(Stored entries)
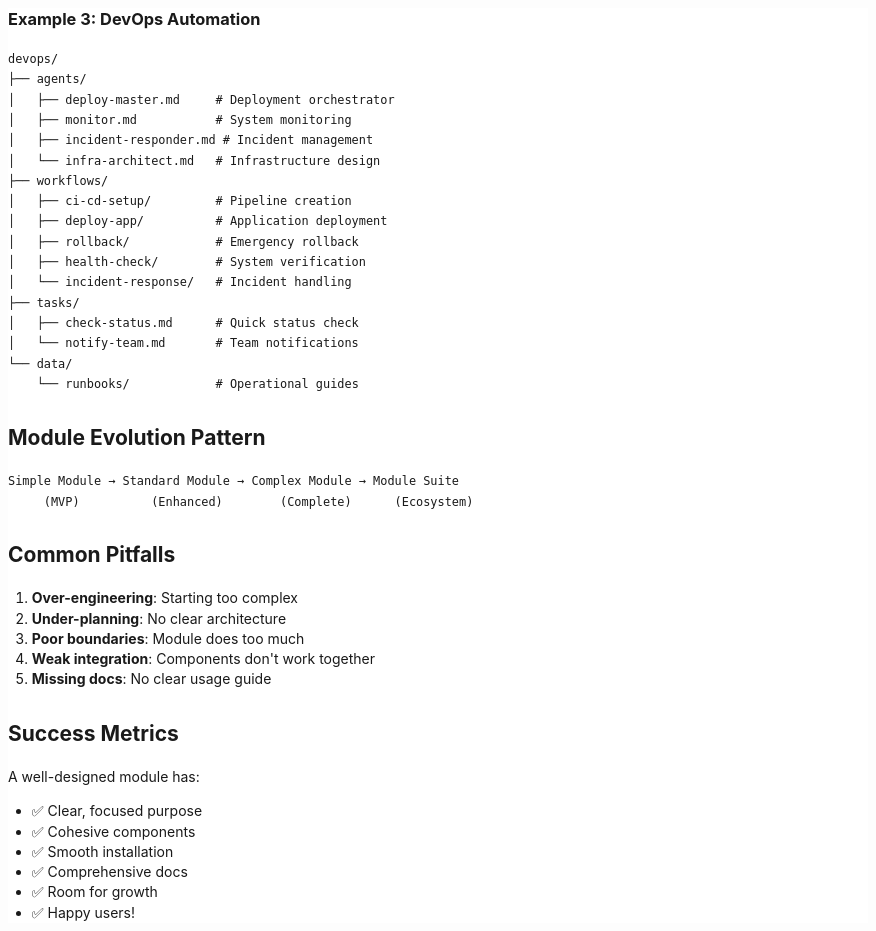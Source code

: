 ### Example 3: DevOps Automation

```
devops/
├── agents/
│   ├── deploy-master.md     # Deployment orchestrator
│   ├── monitor.md           # System monitoring
│   ├── incident-responder.md # Incident management
│   └── infra-architect.md   # Infrastructure design
├── workflows/
│   ├── ci-cd-setup/         # Pipeline creation
│   ├── deploy-app/          # Application deployment
│   ├── rollback/            # Emergency rollback
│   ├── health-check/        # System verification
│   └── incident-response/   # Incident handling
├── tasks/
│   ├── check-status.md      # Quick status check
│   └── notify-team.md       # Team notifications
└── data/
    └── runbooks/            # Operational guides
```

## Module Evolution Pattern

```
Simple Module → Standard Module → Complex Module → Module Suite
     (MVP)          (Enhanced)        (Complete)      (Ecosystem)
```

## Common Pitfalls

1. **Over-engineering**: Starting too complex
2. **Under-planning**: No clear architecture
3. **Poor boundaries**: Module does too much
4. **Weak integration**: Components don't work together
5. **Missing docs**: No clear usage guide

## Success Metrics

A well-designed module has:

- ✅ Clear, focused purpose
- ✅ Cohesive components
- ✅ Smooth installation
- ✅ Comprehensive docs
- ✅ Room for growth
- ✅ Happy users!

> _Description of the task_
In the records above, count the lines that contain the word "check" and state only that count.

> _Reply_
2